Why SD? Flash EEPROM has physical size limitations that prevent it from reaching such high storage capacities on a mobile device, while SD has proven itself capable of storing many times the amount of data on the same square-footage (32GB and beyond). As Android users store more and more apps and data on their phones, Samsung decided to go with SD to provide users more space.

The Issue

Unfortunately, this isn’t a totally ideal role for SD. As a data storage platform, SD is pretty efficient and reliable. In the capacity of acting a solid state disk (doing lots of reading/writing), however, it requires a little help. Enter RyanZA at the XDA forums, who has given the Galaxy S’s SD storage a much-needed fix that resolves lag issues: the aptly-named LagFix.
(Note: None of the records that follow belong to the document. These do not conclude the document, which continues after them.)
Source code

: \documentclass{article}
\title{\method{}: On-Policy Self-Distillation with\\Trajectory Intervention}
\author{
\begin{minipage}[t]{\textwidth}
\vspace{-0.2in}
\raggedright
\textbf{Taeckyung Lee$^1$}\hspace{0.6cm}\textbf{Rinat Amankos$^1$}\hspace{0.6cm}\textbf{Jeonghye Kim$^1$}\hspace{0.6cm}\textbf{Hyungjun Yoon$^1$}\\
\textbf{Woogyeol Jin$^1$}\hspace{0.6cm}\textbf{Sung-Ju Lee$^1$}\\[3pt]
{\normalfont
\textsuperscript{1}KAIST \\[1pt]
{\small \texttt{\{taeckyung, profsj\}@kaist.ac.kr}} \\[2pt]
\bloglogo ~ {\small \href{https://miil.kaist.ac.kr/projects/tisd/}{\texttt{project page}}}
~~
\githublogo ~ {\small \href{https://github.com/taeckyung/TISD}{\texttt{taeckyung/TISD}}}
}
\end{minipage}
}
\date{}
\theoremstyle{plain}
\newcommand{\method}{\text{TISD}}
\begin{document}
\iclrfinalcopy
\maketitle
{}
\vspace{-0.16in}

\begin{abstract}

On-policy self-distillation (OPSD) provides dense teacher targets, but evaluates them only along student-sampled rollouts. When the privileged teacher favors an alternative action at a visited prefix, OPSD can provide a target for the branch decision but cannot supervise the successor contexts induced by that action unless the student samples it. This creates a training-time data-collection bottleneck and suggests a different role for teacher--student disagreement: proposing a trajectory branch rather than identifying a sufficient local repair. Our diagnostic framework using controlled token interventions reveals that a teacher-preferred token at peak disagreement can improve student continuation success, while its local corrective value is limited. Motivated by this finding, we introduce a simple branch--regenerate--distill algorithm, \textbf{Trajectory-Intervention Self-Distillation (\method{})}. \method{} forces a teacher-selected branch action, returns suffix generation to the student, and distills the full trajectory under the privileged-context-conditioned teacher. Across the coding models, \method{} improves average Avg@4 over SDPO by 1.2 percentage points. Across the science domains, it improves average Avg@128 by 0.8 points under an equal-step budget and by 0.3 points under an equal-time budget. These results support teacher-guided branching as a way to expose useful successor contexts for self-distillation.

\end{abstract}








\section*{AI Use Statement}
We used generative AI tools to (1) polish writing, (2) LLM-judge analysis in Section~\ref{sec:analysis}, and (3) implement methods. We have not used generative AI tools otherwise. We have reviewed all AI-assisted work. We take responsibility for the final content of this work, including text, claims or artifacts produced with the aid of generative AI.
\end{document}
If you’re interested in what LagFix actually does, feel free to read Ryan’s explanation:

Details about what this fix does:
Creates a VIRTUAL EXT2 filesystem inside the stock RFS filesystem on the internal SD card, with a 4KB block size. This means that this lag fix creates a buffer between the real filesystem and the android system. This buffer should reduce the amount of disk I/O required for all operations by utilizing EXT2 buffering, as well as not writing file access times to disk, etc. It allows only 1GB for application data at this stage, down from the 2GB of application data when running stock.

Folders that are currently supported:
/data/data
/data/system
/data/dalvik-cache
More folders can be added, and should help performance further.
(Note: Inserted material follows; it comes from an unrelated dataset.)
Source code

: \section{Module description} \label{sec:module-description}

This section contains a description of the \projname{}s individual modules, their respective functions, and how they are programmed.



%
In layman’s terms, it virtually “formats” part of your internal SD card into a file system the Android OS plays a lot more nicely with, and moves commonly accessed system files to that newly formatted area. This results in big, big speed increases across the entire OS, and in applications. Quadrant scores in excess of 2200 are being reported (on Froyo).

Installing LagFix

Before you install, things to note:

  • Your phone must be rooted with Superuser installed
  • This fix will not work on phones with the JP3 baseband firmware.
  • You must have more than 1GB of internal storage (out of the 2GB allocated) available

There are two ways of installing LagFix currently. One is a bit laborious, here’s a link. For us lazy types, there’s an update.zip with everything you need all baked-in, just save it to the root of your SD card, boot into recovery, and apply it.

Full instructions:
1. The update.zip installs all the files needed. It is attached here; http://forum.xda-developers.com/atta...2&d=1281390347
2. Place it on your internal sdcard
3. Turn off your phone.
4. Hold down Up+powerbutton+Menubutton for a couple of seconds until u see the galaxy logo .
5. Use the up and down buttons to get to update.zip.
6. Press menu button on update.zip to select it
7. It installs root, correct busybox (1.17.1) as well as all the scripts needed for the fix and the 'MCR Scripts' app to run the scripts. (NOTE: This version does not install superuser.app which is needed, although the beta update.zip does, so read 'requirements' above if needed)
8. After install, the phone restarts.
9. Go to the newly installed 'MCR Scripts' application from the app list, open it and choose from 3 scripts. For example, Lagfix10024 is the 1gb ex2 version.
10. The script should run and take a few minutes.
11. You should see an 'all complete' prompt, and this means you can close the application.
12. Run quadrant to test if the fix was applied.